V0.2 → V0.3 evolution (summary): auto/manual rules + not-applicable state; aggregation over active axes; activation in the verdict; five levels (merge moderate → contextual); preview of rules before a run.

6. Assumed limits (V0.3)

Every method has a domain of validity. Here are preatorlabs' explicit limits:

Limit 1 — abstract criteria not operationalised. An instruction like "adapt to a young audience" remains partly abstract until it is translated into markers (expected/forbidden). V0.3 allows this translation but does not invent it automatically without a risk of subjectivity.

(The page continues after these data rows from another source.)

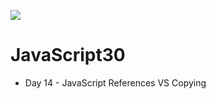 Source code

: ﻿![](https://javascript30.com/images/JS3-social-share.png)

# JavaScript30

* Day  14 - JavaScript References VS Copying
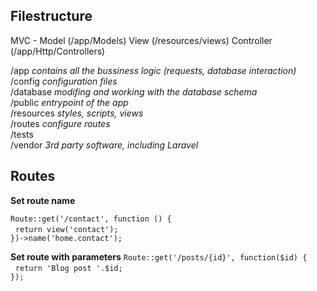 ## Filestructure

MVC - Model (/app/Models) View (/resources/views) Controller (/app/Http/Controllers)  

/app _contains all the bussiness logic (requests, database interaction)_  
/config _configuration files_  
/database _modifing and working with the database schema_  
/public _entrypoint of the app_  
/resources _styles, scripts, views_  
/routes _configure routes_  
/tests  
/vendor _3rd party software, including Laravel_  

## Routes

__Set route name__  

`Route::get('/contact', function () {`  
&nbsp;&nbsp;`return view('contact');`  
`})->name('home.contact');`  

__Set route with parameters__
`Route::get('/posts/{id}', function($id) {`  
&nbsp;&nbsp;`return 'Blog post '.$id;`  
`});`  

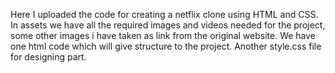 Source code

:Here I uploaded the code for creating a netflix clone using HTML and CSS.
In assets we have all the required images and videos needed for the project, some other images i have taken as link from the original website.
We have one html code which will give structure to the project.
Another style.css file for designing part.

Limit 2 — interactions between segments. Simple ablation does not capture coalition effects (two segments useless in isolation but critical together). To capture them, Shapley would be needed. The assumed trade-off: we cover 95% of cases at a negligible fraction of the cost.

Limit 3 — single-turn scenarios. For V1, the test scenarios are single inputs. Prompts that include rules about conversational memory (e.g. "if you were hurt 3 messages ago…") can only be fully tested in V2 with history-based scenarios.

Limit 4 — residual stochasticity. Even at T=0, some models retain variability (top-K sampling, race conditions). On Claude, it is marginal. For publication-grade results, plan for n=3 repetitions per ablation (V2+).

Limit 5 — canonical regex extraction. V0.3 auto-extraction covers explicit phrasings. An implicit or ambiguous phrasing may go undetected. Manual mode remains necessary for non-canonical cases.

Limit 6 — cost/latency of the external semantic provider. Voyage improves semantic precision, but introduces API cost and a network dependency. Local mode remains the frugal baseline.

7. What makes the method scientifically defensible

Three properties make it a measurement method and not a heuristic:

Reproducibility: with prompt, scenarios and model fixed, the result is deterministic (T=0).
Falsifiability: a verdict produced by preatorlabs can be contradicted by an independent test (manual or via another tool).
Decomposability: an impact score is never opaque. It breaks down into axes, scenarios, active rules and provenance (manual/auto).

This is what distinguishes preatorlabs from a "prompt quality score" produced by a third-party LLM.